Proposed Sculptures for Ashford
The sculptures ‘War? We’d Rather Play Football’ and ‘War? Catch’, were created to commemorate the hundredth anniversary of World War One (1914 -1918).
World War One was known as the war to end all wars. This war was waged with unprecedented horror on a worldwide scale. However, violent conflicts, to our human shame, have continued uninterrupted since.
John, the artist, pondered long and hard over how to bring World War One from the distant, detached history of the past to a tangible reality of the present. And to also give a relevant anti-war message to the horror of current conflicts.
Initial thoughts for a painting led onto a sculpture as John felt that two-dimensional images of war can be viewed with detachment. A sense of physical reality was sought.
John was struck by The Christmas Truce on the Western Front during World War One and the football matches that were reportedly played between the British and Germans during this short truce. Sport with its universal familiarity and sense of friendly competition, could, the artist believed, be used creatively as a vehicle to convey a message that there is no fair play in War.
WAR? WE’D RATHER PLAY FOOTBALL!
This sculpture has a human perspective and consequent poignancy to it. On the football of the sculpture are the names of casualties from Ashford, Kent, where John, the artist, lives. The entangled mesh of barbed wire, wrapped around and trapping the football symbolises the horror of warfare and how, once involved in war it is hard to extricate oneself from it.

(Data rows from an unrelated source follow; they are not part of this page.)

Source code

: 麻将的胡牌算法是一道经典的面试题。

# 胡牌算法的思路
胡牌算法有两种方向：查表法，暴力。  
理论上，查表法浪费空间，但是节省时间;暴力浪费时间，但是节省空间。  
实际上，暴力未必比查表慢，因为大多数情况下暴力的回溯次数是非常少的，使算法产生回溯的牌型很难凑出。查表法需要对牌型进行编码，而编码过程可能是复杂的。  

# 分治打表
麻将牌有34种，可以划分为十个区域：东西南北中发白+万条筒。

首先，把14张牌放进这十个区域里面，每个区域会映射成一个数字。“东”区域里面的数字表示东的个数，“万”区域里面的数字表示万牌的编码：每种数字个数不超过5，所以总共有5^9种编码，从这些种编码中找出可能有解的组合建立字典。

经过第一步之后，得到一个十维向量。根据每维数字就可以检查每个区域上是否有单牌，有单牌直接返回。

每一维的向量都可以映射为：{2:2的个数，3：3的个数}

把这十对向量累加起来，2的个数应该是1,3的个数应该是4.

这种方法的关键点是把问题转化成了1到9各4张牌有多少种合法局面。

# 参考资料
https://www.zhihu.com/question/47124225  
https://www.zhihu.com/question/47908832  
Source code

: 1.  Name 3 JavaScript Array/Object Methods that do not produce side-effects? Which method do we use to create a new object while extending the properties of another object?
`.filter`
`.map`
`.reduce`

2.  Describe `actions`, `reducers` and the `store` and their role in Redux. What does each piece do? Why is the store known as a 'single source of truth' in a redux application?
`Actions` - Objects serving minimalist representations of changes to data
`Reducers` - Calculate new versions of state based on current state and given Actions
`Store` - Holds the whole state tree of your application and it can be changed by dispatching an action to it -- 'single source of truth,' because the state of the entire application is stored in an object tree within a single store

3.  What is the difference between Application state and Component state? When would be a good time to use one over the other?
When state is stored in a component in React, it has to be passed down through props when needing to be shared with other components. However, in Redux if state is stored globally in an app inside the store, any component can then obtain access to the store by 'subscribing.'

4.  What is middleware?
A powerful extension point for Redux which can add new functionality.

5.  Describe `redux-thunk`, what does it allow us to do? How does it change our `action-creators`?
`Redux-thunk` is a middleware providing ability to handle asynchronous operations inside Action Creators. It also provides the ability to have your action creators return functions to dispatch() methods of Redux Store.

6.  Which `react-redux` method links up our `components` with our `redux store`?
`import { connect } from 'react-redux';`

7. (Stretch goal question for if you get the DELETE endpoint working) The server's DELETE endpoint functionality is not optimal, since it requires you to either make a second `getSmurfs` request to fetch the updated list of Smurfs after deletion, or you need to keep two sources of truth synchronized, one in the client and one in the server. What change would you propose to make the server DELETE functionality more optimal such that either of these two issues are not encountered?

John’s research into the names of the casualties on Ashford’s war memorial, led to the discovery of the addresses of where many of the soldiers had lived in Ashford before and during the War. It was a surprise for John to realise that in every street, close to where he lived, two or more of these casualties had once lived. Knowing that these soldiers had lived in the streets and in houses John sees every day, gave him a sudden reality and connection to this war.
One soldier John discovered, had lived not more than a hundred metres from his own house. The soldier was only seventeen: died September 1915 and has no known grave, just one of 20,000 soldiers commemorated on just one of the numerous memorials to soldiers with no known graves. This soldier went missing in action. The other casualties of Ashford were listed as: ‘died from wounds’, ‘died of disease’, ‘killed in action’, ‘presumed drowned’, etc.
As with all wars, World War One was horrific, the barbed wire of the sculpture gives reference to this. Barbed wire is nasty stuff to handle, even with gloves on John scratched myself and was glad to finish working with it. Barbed wire was ubiquitous on the Western Front. One of the longest trains to pass through Ashford on the way to the Front was the ‘barbed wire train’.
An encompassing connection to this sculpture was the artist’s discovery that the East Kent Regiment (the Buffs) took part in The Christmas Truce in World War One. Many of the soldiers from Ashford were in the Buffs, so some of the soldiers recorded on the football may well have taken part in the truce, and possibly played in a football match. And perhaps too, as with their foe, they would have rather carried on playing football than returned to killing their fellow man.
War is not a game and the English saying, ‘it’s not Cricket’, came into the artist’s mind. He wanted the sculpture to give a message on a personal scale. War really is very nasty. If you embrace it, it will hurt. John felt that the instinctive reflex to catch a ball is strong enough to trigger, for a brief instance, the sensation in your mind that if you catch this ball, the blades will cut and hurt you. A sense of pain is tangibly felt from the stimulus of a visual source.